Aug. 17, 2015
The world is becoming more interconnected by the second as the rapid advancement in “connectivity” technologies escalates at a dizzying pace. Smartphones, tablets and a host of other electronic devices for personal and business use are now commonplace. As a result, business travelers today expect to be connected to the office, clients, employees and their families and friends 24/7 no matter where they are, even if it’s from 40,000 feet in the air.
Nowhere is the impact of this trend more evident than in the cockpits and cabins of today’s business aircraft. Gone are the days when in-flight Internet access, video streaming and text-and-talk services were futuristic “blue sky” notions of what might be possible someday.
The future has arrived with a bang, and the business aviation industry’s many providers of satellite and ground-based connectivity equipment, devices and services for both the cabin and crew are ramping up in a big way to keep up with the exploding demand.
“There definitely has been a shift to broadband being required on board an aircraft,” said Scott Hamilton, chief strategy officer of Satcom Direct. “Any new aircraft coming out of an OEM is being equipped with some sort of broadband capability. And, aircraft buyers, one of the first things they do if they’re buying an aircraft that is not equipped, is to put some sort of broadband capability on the airplane.”
Growing expectations are driving this trend, say aviation connectivity experts, as today’s business travelers demand access not just to email and the Internet, but also the ability to conduct video conferences and upload and download large files and reports while en route. They also want fast connections and reliable service, just like they receive in their homes and offices.
“Passengers have an expectation that what they can do on the ground, they also [should be able to do] in the air,” said James Person, director of ViaSat’s GA/VVIP business sector. “They have an expectation that they can stream high-definition video and movies. We’re delivering that in the air today.”
But meeting these expectations can be a challenge given the unusual operating environment of a business aircraft, as well as space and cost considerations that operators and OEMs must consider when installing connectivity systems.
“People today look at the Internet as something that is readily available,” said Jim Sparks, immediate past chairman of the NBAA Maintenance Committee. “You put this technology in an aircraft that is operating at 80 to 90 percent of the speed of sound at 40,000 feet over the earth anywhere in a given location, and it’s a minor miracle to get online at all.”

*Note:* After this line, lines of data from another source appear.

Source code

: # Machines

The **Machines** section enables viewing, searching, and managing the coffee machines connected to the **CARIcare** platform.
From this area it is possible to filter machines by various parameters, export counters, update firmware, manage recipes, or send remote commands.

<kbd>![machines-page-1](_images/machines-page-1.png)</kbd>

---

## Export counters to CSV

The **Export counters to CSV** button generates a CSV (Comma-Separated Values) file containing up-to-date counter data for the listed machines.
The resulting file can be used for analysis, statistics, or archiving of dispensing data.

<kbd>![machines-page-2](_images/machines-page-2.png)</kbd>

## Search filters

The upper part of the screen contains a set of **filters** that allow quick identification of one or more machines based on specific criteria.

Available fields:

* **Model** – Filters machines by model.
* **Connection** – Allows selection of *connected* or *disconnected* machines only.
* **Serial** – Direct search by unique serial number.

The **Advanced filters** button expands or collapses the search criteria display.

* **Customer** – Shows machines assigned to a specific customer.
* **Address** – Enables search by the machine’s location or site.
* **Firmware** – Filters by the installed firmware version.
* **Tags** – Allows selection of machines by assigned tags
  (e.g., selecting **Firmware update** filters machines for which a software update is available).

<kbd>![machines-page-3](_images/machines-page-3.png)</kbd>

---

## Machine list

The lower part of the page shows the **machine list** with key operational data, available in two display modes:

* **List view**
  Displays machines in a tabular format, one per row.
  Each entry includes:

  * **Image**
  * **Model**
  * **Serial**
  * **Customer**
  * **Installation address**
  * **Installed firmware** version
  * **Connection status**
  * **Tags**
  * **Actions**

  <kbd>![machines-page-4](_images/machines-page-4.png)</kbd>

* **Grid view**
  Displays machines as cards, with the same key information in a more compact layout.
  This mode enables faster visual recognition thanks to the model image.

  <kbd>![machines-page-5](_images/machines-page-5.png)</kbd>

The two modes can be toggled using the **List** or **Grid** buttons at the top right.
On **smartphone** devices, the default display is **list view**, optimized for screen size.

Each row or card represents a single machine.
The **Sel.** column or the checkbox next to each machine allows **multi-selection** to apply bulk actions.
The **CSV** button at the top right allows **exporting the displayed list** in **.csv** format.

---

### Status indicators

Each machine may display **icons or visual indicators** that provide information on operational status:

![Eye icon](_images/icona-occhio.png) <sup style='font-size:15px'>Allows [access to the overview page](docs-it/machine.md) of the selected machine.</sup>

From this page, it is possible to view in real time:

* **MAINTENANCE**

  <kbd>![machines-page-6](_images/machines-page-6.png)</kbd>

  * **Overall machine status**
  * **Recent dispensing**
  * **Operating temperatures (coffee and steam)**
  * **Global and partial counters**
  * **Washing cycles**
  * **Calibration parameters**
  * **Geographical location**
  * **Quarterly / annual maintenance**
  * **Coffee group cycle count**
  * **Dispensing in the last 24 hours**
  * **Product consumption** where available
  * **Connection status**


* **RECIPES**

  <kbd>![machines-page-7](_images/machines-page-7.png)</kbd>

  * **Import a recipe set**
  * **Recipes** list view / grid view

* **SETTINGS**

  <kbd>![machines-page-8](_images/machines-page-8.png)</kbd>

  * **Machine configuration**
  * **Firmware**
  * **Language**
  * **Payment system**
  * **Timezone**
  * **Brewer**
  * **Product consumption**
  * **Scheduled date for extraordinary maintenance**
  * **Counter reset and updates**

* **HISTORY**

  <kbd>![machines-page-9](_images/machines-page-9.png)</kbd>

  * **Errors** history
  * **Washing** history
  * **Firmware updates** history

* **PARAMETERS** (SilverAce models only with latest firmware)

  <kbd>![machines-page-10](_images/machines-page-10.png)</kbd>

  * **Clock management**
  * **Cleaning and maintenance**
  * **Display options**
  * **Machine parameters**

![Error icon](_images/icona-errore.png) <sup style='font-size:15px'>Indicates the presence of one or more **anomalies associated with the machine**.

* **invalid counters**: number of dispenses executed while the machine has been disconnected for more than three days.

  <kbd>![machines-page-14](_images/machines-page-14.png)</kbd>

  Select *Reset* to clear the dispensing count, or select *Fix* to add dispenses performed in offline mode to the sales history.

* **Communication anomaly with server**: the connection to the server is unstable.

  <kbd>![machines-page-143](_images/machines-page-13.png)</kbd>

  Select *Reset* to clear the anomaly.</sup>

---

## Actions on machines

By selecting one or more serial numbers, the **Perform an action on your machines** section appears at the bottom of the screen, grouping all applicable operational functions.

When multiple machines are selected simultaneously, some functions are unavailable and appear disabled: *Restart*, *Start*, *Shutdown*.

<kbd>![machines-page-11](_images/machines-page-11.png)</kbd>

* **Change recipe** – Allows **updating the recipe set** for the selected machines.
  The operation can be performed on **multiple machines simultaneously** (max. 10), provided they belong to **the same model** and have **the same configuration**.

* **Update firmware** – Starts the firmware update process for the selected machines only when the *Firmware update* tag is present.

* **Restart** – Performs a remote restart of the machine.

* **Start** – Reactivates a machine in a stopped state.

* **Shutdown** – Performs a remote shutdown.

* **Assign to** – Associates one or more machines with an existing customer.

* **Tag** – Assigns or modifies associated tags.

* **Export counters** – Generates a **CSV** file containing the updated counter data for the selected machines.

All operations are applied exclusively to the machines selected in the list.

The transformation hasn’t been limited to the passenger cabin. It’s also transforming air-to-ground (ATG) communications in the cockpit. Today’s business jets now can connect to ground-based computers, enabling real-time monitoring of a host of aircraft operations and data, along with the ability to alert both those on the ground and in the cockpit to potential issues. Electronic flight bags (EFB) also have simplified operations for pilots and have reduced the amount of paperwork they must carry into the cockpit.
Consider the case of Avionics & Systems Integration Group (ASIG), maker of a variety of systems integration products for commercial, military and business aviation. Its Fly Tab iPad EFB is a Class 2 offering designed for commercial aircraft operators. Pilots can view and manage all aircraft operations from an Apple iPad display.
“When the pilot comes in with an iPad, it is placed into airplane mode, and all the onboard avionics are managed by our aircraft interface,” said Luke Ribich, ASIG managing director. “You can connect to a satcom system, or terrestrial or satellite-based broadband system. However, the data communications between the iPad device and the aircraft is facilitated on the wire.”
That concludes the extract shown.